Student Loan Refunds ExplainedOctober 11, 2021
Student loans can provide much-needed help in paying for college. But tuition and fees aren’t your only expenses as a student. While student loan funds are typically paid directly to your school, if there’s money left over, you may be able to get a student loan refund check and use that money for other eligible expenses.
Here’s what you need to know about how student loan refunds work, how to get one and what to do with student loan refund money when you receive it.
What Is a Student Loan Refund?
When you borrow student loans to pay for school, whether you take out federal or private loans, the lender usually disburses the money directly to the school. If you still have loan funds left over after tuition and fees are paid, you can often get the remainder in the form of a student loan refund.
This student loan money may come as a student loan refund check or be deposited directly into your bank account.
But how do you know if you’re getting a refund check from your school? You can typically take a look at your online account with the school to see how much you’ve borrowed for the academic term and whether there are funds left over after paying what you owe for your classes.

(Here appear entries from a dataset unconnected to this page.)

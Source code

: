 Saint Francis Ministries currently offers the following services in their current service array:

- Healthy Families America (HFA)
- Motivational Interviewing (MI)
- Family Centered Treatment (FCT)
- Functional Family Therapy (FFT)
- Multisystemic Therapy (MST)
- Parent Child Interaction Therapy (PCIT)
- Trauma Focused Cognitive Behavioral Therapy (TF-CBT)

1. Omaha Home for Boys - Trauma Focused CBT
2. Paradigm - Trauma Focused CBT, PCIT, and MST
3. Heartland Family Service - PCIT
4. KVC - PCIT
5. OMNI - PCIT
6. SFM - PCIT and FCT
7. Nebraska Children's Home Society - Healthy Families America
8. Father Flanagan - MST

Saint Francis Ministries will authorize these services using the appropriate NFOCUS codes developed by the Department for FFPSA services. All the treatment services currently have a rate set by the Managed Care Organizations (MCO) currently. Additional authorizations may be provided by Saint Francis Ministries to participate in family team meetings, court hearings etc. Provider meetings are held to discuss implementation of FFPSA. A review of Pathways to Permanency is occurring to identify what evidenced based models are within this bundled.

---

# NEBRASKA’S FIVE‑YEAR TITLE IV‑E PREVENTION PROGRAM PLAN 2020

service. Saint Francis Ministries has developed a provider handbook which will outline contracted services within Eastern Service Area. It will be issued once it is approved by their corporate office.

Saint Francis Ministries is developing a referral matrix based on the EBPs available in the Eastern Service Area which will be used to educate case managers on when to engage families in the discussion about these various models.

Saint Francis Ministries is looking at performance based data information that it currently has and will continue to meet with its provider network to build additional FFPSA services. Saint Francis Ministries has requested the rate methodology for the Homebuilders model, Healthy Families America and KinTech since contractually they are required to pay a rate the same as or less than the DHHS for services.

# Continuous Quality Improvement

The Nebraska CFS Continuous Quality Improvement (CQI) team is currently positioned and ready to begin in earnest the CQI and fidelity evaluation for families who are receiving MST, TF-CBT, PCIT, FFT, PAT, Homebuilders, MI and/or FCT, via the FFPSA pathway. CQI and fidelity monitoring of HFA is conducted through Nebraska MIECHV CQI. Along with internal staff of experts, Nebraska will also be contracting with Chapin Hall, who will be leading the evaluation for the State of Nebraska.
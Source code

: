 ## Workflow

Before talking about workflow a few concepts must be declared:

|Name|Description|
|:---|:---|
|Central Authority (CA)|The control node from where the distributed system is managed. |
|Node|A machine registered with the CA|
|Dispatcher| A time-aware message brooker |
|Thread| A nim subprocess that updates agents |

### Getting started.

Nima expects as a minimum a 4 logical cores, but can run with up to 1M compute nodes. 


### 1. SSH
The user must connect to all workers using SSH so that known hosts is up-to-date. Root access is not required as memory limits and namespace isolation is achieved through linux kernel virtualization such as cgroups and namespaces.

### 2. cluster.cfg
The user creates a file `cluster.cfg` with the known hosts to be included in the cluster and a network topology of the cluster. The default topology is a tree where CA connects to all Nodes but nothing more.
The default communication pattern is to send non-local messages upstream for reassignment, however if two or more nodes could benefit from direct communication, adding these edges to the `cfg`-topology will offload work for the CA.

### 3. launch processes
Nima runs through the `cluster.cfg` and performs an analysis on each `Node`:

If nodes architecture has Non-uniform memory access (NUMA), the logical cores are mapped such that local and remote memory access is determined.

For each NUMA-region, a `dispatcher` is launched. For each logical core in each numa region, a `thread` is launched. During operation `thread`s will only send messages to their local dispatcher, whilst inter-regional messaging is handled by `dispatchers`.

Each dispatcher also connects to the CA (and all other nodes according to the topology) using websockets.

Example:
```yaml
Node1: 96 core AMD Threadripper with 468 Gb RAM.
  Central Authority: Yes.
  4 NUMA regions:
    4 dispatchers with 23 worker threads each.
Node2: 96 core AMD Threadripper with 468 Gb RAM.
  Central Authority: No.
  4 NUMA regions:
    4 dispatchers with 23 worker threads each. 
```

Not all schools will send you a refund check, though. In some cases, the university may choose to apply the funds to your tuition and fees for the next term.
How to Get a Student Loan Refund
If your school offers student loan refund checks, you should receive one after your school has certified that it has received student loan money from your lender and there is extra money.
So how long does it take to get a student loan refund? The school will typically disburse the refund within 14 days of applying your student loan funds to tuition, fees and other eligible expenses paid directly to your school. You should receive communication from your school that you’re owed a refund and will receive the money.
Note that you may be owed a refund in other cases not involving financial aid. In this case, you may need to request a refund in order to receive it.
You may also receive a disclosure explaining that you can cancel a portion of your student loan debt and return it to the lender instead of taking the refund check. You don’t have to make up your mind immediately, though. You can cancel a federal student loan within 120 days of receiving the funds. With private student loans, this process may vary.
What to Do With a Student Loan Refund
If you decide not to cancel student loans and instead receive a student loan refund check, it’s important to understand that student loans are designed to cover only certain eligible expenses.
According to the Office of Federal Student Aid, the list includes:
- Tuition and fees
- Room and board
- Supplies and equipment necessary for study, such as a computer
- Transportation to and from school
- Child care expenses
In other words, if you’re thinking of using student loan money to invest, take a vacation or improve your lifestyle, you may be in violation of your loan agreement.
Remember, though, that any money you receive in a student loan refund check must be repaid with interest. That can become expensive, especially if you have unsubsidized loans and the government isn’t paying your interest while you’re in school. So if you have enough cash for other expenses from another source, it may be better to just cancel the remaining amount.
How to Make the Most of Your Student Loan Refund Check
If you decide to receive student loan refund money rather than canceling student loans, here are a few student finance tips for making the most of your student loan money:
- Cover eligible expenses: By knowing what student loans can be used for, you’ll have the information you need to make smart financial decisions about your college expenses.
- Use it as an emergency fund: If you don’t have a small buffer of cash in your savings account, consider using some of your student loan money to create one. Of course, you’ll still be limited in how you can use the money, but it may help you avoid financial difficulties while you’re focusing on school.
- Don’t take what you don’t need: If you have a credit on your account with your university, you don’t need to decide whether to accept or reject all of it. Instead, you may be able to cancel a portion and receive the rest as a refund. Take a look at your upcoming expenses for the term and determine whether or not you need the full amount that’s left over.
And if you’re wondering at any point where your student loan refund is, contact your school’s financial aid office directly for an update on the process.
The Bottom Line
Understanding how student loan refunds work can help you make the most of your student loan money. If you’re due some money, consider how much you need to get by for the next term, knowing that you can receive aid again in the future.
If you’re not sure about what to do, don’t hesitate to speak with your parents or contact your school’s financial aid office for help in your decision.